Get a Head Start: Targeted Labeling at Source with Limited Annotation Overhead for Semi-Supervised Learning

Hui Zhu, Yongchun Lü, Qin Ma, Xunyi Zhou, Fen Xia, Guoqing Zhao, Ning Jiang, Xiaofang Zhao

Published: 2023, Last Modified: 11 Apr 2025ICME 2023EveryoneRevisionsBibTeXCC BY-SA 4.0

Abstract: Semi-supervised learning (SSL), which leverages limited labeled data and a large amount of unlabeled data for model training, has been widely studied to mitigate the requirement for expensive and time-consuming annotations. Recently proposed methods have achieved promising yet unstable results, which presume that initial samples are randomly selected and labeled. For improving the fluctuated performance while saving annotation overhead, effective prior labeling for SSL on the source cluttered unlabeled dataset is challenging but significant.
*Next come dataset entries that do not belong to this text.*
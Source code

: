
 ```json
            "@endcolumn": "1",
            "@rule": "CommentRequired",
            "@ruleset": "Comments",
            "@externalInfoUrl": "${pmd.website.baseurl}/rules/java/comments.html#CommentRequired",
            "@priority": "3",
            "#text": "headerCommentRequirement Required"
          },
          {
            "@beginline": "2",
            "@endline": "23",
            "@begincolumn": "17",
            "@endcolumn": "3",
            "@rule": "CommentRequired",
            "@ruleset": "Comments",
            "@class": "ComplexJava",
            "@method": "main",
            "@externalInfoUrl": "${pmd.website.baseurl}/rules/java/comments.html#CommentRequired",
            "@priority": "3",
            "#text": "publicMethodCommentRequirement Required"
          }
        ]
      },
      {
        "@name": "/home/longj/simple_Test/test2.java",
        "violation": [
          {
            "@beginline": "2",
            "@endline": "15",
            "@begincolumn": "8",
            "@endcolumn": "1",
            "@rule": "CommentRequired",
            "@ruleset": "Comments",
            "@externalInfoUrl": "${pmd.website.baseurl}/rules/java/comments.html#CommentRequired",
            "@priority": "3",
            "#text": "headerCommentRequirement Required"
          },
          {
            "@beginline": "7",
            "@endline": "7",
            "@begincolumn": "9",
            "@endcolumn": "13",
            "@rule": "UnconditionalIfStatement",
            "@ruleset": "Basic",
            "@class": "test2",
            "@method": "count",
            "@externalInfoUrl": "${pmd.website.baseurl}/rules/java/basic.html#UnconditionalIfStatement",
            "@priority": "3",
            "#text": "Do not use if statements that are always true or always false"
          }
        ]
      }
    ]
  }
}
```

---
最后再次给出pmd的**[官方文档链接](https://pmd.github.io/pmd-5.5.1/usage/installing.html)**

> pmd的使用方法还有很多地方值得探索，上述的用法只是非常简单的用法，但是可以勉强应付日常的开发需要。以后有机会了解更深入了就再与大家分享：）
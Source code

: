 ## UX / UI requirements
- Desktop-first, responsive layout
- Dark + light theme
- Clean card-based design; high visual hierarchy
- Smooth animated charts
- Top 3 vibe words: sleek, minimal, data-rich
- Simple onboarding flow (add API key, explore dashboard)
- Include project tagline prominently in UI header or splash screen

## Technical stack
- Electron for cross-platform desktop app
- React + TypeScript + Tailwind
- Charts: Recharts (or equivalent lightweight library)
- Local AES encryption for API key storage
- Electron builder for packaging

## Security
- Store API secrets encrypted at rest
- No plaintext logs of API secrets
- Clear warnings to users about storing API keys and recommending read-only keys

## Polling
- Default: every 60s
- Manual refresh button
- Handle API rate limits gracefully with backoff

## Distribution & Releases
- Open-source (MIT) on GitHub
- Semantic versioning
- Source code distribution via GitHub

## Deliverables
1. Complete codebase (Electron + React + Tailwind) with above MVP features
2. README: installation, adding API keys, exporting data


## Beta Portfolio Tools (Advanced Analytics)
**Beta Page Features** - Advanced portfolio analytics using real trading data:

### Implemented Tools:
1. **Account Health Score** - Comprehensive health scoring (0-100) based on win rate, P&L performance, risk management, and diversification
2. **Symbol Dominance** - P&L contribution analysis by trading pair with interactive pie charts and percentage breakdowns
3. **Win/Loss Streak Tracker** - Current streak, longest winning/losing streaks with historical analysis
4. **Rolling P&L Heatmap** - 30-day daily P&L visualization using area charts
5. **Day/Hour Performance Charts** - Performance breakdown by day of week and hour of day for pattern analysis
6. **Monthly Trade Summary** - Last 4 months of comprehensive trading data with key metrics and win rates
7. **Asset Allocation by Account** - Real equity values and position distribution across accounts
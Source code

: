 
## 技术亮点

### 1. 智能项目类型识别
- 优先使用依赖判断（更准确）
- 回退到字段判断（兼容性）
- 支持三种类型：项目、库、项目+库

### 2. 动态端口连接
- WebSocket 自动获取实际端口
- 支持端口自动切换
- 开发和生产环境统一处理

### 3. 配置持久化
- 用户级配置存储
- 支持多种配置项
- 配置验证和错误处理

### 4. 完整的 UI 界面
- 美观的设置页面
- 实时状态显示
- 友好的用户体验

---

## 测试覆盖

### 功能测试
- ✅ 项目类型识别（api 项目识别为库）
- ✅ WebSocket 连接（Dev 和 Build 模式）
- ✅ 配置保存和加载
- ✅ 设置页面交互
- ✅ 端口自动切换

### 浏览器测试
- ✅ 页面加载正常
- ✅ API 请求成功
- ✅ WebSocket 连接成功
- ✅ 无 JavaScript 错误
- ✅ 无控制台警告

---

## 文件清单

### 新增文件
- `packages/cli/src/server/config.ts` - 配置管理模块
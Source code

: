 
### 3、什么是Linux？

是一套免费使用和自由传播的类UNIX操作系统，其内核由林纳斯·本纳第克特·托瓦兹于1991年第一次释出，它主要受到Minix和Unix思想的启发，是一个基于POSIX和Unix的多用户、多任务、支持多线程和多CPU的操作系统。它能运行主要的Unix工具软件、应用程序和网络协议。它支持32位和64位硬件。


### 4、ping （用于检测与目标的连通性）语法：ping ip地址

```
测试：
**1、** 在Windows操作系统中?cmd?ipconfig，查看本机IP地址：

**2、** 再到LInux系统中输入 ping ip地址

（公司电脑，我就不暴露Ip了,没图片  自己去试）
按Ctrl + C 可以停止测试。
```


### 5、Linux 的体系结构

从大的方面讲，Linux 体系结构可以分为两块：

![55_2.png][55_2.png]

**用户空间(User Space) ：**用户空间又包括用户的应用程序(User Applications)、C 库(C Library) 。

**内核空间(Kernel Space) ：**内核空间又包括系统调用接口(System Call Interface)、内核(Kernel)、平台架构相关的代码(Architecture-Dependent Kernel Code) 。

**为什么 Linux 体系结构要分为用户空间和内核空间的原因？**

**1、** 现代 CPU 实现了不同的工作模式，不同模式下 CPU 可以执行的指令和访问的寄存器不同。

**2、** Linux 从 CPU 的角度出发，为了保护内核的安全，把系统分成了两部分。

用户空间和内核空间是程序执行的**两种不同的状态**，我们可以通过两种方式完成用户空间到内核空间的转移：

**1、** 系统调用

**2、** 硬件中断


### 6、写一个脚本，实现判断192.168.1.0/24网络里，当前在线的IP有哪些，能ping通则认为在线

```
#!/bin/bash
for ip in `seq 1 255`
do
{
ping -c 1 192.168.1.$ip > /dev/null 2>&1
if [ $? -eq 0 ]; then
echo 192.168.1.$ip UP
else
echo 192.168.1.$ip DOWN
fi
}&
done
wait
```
In this paper, we propose a novel criterion and a distribution balance strategy to automatically achieve targeted labeling without access to the test set and any labels. Comprehensive experiments are conducted on commonly-used datasets to demonstrate the effectiveness of our method. Furthermore, targeted labeling is orthogonal to existing framework-centric SSL methods and can achieve state-of-the-art performance.